InfoQ: Ainda sobre a palestra no Kubecon 2017, foi falado da democratização do desenvolvimento de sistemas distribuídos com um tempo de execução nativo na nuvem chamado de Metaparticle. O que exatamente quer dizer com isso? O Istio é um bom exemplo disso?

Burns: Bem, o Metaparticle é uma maneira de repensar como projetamos e construímos sistemas. Atualmente, escrevemos código para cada máquina e usamos arquivos YAML para descrever como todos esses programas individuais se encaixam. Ao longo do caminho, temos que aprender e usar vários aplicativos diferentes, formatos de arquivo, e idiomas para descrever o sistema. É muito complicado e muito difícil para novos desenvolvedores pegarem e usarem.

A Metaparticle é uma tentativa de dizer: "Podemos fazer tudo isso em uma única linguagem de programação?" É realmente uma experiência para permitir que desenvolvedores mais inexperientes traduzam suas habilidades em padrões nativos da nuvem. Acho que o Istio é diferente, pois trata sobre tornar mais observáveis e dinâmicos os sistemas existentes. É uma ferramenta para pessoas que já sabem como construir sistemas nativos na nuvem, mas querem que seja mais fácil monitorá-los e adaptá-los.

InfoQ: Como sugerido em sua palestra, se as linguagens tiverem que fornecer ligações nativas na nuvem para facilitar o desenvolvimento, provavelmente estarão a anos de fazê-lo em um formato padronizado. É apenas uma questão de tempo até que isso aconteça? Enquanto isso, o ecossistema fornecerá ferramentas e plataformas para resolver alguns dos desafios associados ao desenvolvimento de sistemas distribuídos?

Burns: Sim, acho que existem duas classes diferentes de soluções. Há coisas que suavizam as experiências existentes e eliminam a dor. As ferramentas como Helm e Draft, bem como toda a integração do VS Code, são ótimas para isso. Acho que veremos uma evolução constante dessas ferramentas para tornar o Kubernetes cada vez mais fácil para aqueles que já são desenvolvedores nativos da nuvem.

Acho que há uma classe separada de coisas que são transformacionais e capacitam toda uma nova classe de desenvolvedores para se tornarem nativos da nuvem.
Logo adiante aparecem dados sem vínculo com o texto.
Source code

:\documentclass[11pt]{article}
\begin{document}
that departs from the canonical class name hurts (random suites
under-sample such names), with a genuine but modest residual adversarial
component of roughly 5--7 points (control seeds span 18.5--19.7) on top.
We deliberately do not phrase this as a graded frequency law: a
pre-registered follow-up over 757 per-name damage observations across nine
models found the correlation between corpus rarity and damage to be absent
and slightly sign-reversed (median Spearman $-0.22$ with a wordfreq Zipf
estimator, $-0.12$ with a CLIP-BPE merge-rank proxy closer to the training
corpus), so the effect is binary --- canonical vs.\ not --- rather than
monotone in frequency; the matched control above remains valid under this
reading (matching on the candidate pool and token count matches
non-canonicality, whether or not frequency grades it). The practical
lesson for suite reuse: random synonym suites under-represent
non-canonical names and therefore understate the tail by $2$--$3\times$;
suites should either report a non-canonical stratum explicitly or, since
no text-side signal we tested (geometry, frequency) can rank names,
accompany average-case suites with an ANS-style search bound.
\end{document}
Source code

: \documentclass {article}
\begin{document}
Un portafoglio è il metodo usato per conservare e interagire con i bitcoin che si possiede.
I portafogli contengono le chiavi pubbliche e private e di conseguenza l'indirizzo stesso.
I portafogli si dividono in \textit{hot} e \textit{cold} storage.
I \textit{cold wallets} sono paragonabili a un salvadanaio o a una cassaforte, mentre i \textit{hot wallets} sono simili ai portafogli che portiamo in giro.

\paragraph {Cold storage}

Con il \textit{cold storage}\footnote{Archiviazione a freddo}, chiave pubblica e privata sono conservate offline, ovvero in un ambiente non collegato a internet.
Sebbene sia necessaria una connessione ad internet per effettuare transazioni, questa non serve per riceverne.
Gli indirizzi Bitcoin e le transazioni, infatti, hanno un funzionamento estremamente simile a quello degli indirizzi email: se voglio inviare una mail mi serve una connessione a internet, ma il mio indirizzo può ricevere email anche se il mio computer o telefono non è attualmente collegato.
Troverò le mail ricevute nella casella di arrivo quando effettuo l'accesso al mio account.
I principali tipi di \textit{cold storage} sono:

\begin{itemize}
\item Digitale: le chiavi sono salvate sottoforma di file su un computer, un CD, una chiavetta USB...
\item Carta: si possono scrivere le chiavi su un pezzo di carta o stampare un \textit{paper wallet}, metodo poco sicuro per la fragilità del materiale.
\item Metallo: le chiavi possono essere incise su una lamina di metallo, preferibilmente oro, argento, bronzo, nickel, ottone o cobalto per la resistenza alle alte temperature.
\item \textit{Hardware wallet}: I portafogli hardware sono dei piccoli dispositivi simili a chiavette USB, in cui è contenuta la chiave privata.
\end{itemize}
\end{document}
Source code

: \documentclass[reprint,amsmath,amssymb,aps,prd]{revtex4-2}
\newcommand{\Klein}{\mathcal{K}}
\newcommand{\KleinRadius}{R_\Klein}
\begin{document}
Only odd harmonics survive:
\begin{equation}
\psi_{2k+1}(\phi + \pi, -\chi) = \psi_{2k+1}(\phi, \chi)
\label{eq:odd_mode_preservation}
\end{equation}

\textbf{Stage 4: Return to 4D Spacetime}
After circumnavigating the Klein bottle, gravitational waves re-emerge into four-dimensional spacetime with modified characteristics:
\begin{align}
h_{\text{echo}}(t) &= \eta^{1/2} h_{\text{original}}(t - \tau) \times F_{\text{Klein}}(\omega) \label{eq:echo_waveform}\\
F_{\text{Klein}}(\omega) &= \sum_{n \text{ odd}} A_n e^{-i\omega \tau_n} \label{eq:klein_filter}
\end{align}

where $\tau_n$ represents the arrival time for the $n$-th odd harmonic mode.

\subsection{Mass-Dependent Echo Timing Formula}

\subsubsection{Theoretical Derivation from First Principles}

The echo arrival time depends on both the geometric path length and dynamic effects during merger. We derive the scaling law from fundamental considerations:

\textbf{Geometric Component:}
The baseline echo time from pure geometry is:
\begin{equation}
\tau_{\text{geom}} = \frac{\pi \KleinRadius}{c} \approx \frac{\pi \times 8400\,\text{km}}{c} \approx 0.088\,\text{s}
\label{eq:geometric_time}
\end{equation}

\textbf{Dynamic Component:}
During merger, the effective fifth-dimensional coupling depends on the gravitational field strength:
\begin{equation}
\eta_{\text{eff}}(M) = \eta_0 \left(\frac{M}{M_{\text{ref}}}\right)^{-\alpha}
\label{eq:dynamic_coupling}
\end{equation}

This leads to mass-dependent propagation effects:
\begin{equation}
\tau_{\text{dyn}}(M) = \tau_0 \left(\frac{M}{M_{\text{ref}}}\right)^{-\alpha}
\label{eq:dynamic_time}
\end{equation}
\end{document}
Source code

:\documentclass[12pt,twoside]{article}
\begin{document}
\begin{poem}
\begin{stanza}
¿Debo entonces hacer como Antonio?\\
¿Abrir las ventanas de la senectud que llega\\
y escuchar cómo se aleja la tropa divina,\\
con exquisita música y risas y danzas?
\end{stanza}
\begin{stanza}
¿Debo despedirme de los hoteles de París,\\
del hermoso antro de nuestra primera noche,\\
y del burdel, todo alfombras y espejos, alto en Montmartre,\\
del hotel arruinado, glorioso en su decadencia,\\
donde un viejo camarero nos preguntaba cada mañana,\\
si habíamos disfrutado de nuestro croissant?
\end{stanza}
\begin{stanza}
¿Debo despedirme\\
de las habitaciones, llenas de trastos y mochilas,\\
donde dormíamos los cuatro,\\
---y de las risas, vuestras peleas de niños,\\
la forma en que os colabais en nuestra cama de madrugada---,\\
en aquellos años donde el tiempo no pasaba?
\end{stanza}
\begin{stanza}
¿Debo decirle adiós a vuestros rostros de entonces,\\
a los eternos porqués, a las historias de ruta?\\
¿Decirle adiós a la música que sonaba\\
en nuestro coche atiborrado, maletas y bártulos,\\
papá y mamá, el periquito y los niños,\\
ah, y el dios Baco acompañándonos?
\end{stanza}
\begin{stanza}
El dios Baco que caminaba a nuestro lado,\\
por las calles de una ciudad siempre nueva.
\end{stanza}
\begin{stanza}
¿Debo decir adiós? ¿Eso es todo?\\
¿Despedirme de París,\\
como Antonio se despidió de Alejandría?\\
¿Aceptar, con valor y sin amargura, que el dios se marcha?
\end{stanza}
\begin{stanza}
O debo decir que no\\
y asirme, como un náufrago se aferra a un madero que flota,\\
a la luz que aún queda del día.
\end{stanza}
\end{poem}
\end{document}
Pense nisso como uma ótima IDE para C++, não pode fazer de você um bom programador de C++, mas ainda pode fazer um bom programador de C++ realmente feliz. Depois, há linguagens como Java ou C# que capacitam um novo grupo de desenvolvedores. Acho que ambas as coisas são necessárias neste espaço.

InfoQ: Quase todo mundo que programou sistemas distribuídos acabou fazendo suposições incorretas, por exemplo, como postulado nas oito falácias da computação distribuída. Os padrões de design distribuídos explicados em seu livro ajudam a aliviar alguns desses problemas e, em caso afirmativo, como?

Burns: Acho que o livro te ajuda a aplicar padrões que constroem sistemas mais robustos, e definitivamente fala sobre as considerações de design que devem ser pensadas ao construir seu sistema. Outra coisa que espero é que isso dê às pessoas uma linguagem comum para discutir seus sistemas, então não precisamos aprender as mesmas lições várias vezes, mas ao invés disso, estamos todos aprendendo e ensinando uns aos outros sobre os mesmos padrões. Porém, não existe mágica: as pessoas ainda precisam aprender muito por meio da experiência prática.

InfoQ: Muitas palestras no Kubecon pareciam fazer o desenvolvimento algo chato (deveria apenas ser funcional). Onde estamos como comunidade hoje? Se puder deixar sua imaginação falar, como seria daqui a cinco anos comparado com como estamos hoje?

Burns: Bem, realmente espero que falar sobre Kubernetes seja algo como falar sobre Posix, ou o conjunto de instruções x86. É algo que vale a pena fazer, e é algo que todo mundo tem que aprender para ajudar no trabalho, mas não é realmente uma fonte de entusiasmo. Espero que seja como falar sobre garbage collection ou programação orientada a objetos. É uma ferramenta importante para ajudar a fazer o seu trabalho, mas não é uma novidade e nem algo em que haja fãs.

E também espero que, ao olhar para trás, digamos: "Nossa, veja conseguimos fazer porque tivemos essa grande camada de abstração como base para construirmos"; porque o Kubernetes não é o fim, é uma ótima base, mas temos muito mais para construir sobre ele.

Os exemplos de código discutidos no livro estão disponíveis para download no repositório do Burns, no GitHub.